**Exercise:**
Below are the entries; return exactly the line with "- Async Code and Its Problems" and every later line, without anything else.

(Input material Opens)

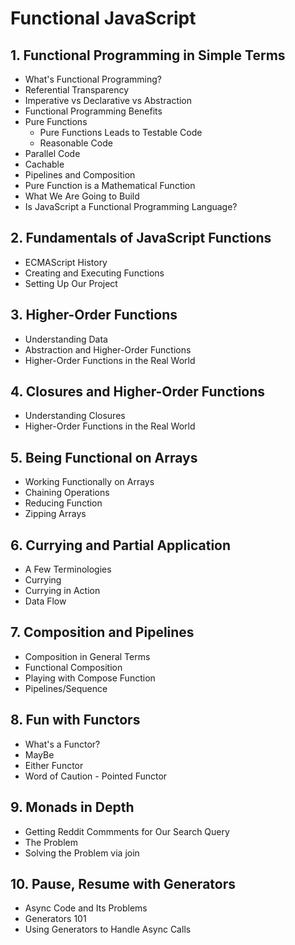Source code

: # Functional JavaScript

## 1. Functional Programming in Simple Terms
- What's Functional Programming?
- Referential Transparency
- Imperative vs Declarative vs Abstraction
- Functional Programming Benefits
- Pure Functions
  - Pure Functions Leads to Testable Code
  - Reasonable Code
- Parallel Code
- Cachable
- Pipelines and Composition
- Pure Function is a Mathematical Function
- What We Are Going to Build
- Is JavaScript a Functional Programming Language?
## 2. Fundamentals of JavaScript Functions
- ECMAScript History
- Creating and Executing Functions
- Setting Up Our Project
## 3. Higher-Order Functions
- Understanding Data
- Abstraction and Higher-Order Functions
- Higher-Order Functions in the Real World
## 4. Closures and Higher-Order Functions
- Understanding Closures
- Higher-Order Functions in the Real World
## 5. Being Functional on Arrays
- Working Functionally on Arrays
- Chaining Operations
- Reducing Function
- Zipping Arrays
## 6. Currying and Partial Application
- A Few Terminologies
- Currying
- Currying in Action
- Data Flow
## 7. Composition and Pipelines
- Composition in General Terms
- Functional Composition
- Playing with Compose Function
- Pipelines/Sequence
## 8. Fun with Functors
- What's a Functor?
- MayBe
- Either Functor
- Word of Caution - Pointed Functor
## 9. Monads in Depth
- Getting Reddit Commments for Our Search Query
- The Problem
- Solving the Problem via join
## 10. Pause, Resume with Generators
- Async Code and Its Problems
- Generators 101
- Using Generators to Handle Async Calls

(Input material Closes)

**Reply:**
- Async Code and Its Problems
- Generators 101
- Using Generators to Handle Async Calls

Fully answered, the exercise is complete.